May 12, 2010
The timer goes off for the nutritious lunch I have put in the oven for my little ones. Once they are safely ensconced in their high chairs, I casually move the Ben & Jerry’s container into which I have been digging for that elusive ribbon of caramel, over to the other side of the fridge so they cannot see my gluttonous indulgence.
What I realize as I shovel in the very tasty and oh so satisfying treat, is that I used to do this in college when I was a young and angry girl. Down with every spoonful or forkful of attractiveness prohibiting food I ate, went my misery, anger, sadness, whatever the negative emotion of the day was. My lips coated in sugary caramel, I ponder that which has been eating at me (pun intended) of late. Family issues rooted in childhood. Ok, now that sounds pretty much like everyone I know, so why is this still lingering? I could answer that, but I won’t here. I already know the answer. The problem isn’t that I don’t know the problem, or the answer.
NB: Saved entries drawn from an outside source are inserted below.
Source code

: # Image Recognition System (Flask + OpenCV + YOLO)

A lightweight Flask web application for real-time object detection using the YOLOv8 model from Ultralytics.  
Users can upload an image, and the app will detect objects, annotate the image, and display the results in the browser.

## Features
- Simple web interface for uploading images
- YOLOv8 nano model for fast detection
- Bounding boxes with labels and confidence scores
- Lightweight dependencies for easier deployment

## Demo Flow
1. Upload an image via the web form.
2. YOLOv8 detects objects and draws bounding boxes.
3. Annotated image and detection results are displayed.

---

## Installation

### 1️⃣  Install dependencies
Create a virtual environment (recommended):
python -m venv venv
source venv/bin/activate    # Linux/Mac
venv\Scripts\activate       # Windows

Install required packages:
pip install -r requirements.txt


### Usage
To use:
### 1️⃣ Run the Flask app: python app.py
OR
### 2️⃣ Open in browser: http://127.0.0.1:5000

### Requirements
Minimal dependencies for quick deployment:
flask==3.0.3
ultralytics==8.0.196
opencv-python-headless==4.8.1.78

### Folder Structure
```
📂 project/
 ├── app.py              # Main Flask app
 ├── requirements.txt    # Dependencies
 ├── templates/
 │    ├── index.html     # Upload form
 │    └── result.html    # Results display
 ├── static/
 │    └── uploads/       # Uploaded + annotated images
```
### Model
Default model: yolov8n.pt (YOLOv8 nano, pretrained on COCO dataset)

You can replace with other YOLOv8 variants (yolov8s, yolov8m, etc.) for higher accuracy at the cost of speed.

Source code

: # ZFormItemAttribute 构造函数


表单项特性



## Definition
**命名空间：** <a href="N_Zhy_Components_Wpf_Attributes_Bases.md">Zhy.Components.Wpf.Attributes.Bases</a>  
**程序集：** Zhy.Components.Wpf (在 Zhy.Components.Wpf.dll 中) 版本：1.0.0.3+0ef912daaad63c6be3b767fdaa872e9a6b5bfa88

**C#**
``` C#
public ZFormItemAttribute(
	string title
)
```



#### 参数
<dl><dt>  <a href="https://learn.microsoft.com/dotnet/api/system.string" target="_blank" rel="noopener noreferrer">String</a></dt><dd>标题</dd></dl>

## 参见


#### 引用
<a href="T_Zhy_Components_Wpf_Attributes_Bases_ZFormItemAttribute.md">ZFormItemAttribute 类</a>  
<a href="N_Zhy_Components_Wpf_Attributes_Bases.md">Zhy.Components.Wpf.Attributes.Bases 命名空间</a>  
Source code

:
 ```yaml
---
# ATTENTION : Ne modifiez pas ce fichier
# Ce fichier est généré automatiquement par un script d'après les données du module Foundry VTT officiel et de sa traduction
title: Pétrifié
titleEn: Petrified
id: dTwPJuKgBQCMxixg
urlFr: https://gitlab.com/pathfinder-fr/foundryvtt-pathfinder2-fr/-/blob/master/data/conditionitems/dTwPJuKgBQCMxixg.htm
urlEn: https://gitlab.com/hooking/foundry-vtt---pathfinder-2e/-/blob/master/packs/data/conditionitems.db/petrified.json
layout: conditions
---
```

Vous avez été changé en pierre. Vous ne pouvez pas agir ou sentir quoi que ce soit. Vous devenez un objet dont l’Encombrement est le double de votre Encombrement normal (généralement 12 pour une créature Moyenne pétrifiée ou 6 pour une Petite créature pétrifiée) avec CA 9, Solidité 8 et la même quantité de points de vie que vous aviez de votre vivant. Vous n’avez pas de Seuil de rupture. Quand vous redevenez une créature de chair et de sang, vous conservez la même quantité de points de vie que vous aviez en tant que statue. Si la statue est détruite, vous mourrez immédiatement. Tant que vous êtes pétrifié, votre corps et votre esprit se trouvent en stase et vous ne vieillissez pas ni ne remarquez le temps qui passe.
It’s how it works its way into my mouth instead of out of my head.
Why then, do I not turn to something with protein, like chicken? Or steak? Food like ice cream is supposed to be bad for you, and supposedly I am punishing myself by eating it instead of working it out in some other manner, like exercise, as a healthy person might. (I do exercise, but it is just not enough to account for what I eat.) Therefore, I am indeed punishing myself. When I am at the market next time, picking up more ice cream for my husband (it was his stash I delved into), I will inevitably see a magazine with a skinny bitch airbrushed on the cover and sigh because I would give my eye teeth (what IS that anyway?) to look like that. The truth is, I would like to know what it feels like to look like that, but I am apparently unwilling to do the work it takes to get that way, minus the airbrushing. So I stand here, hiding behind the fridge, eating my punishment, which feels so much like a reward it’s no wonder women have a hard time with body image. It’s a mixed signal I am not sure I want to figure out.
Clearly I ought not be eating this, or like this, but I do nonetheless. Hypocrite that I apparently am, I sneak it thinking my kids won’t figure it out. After all, I can’t have them picking up my bad habits.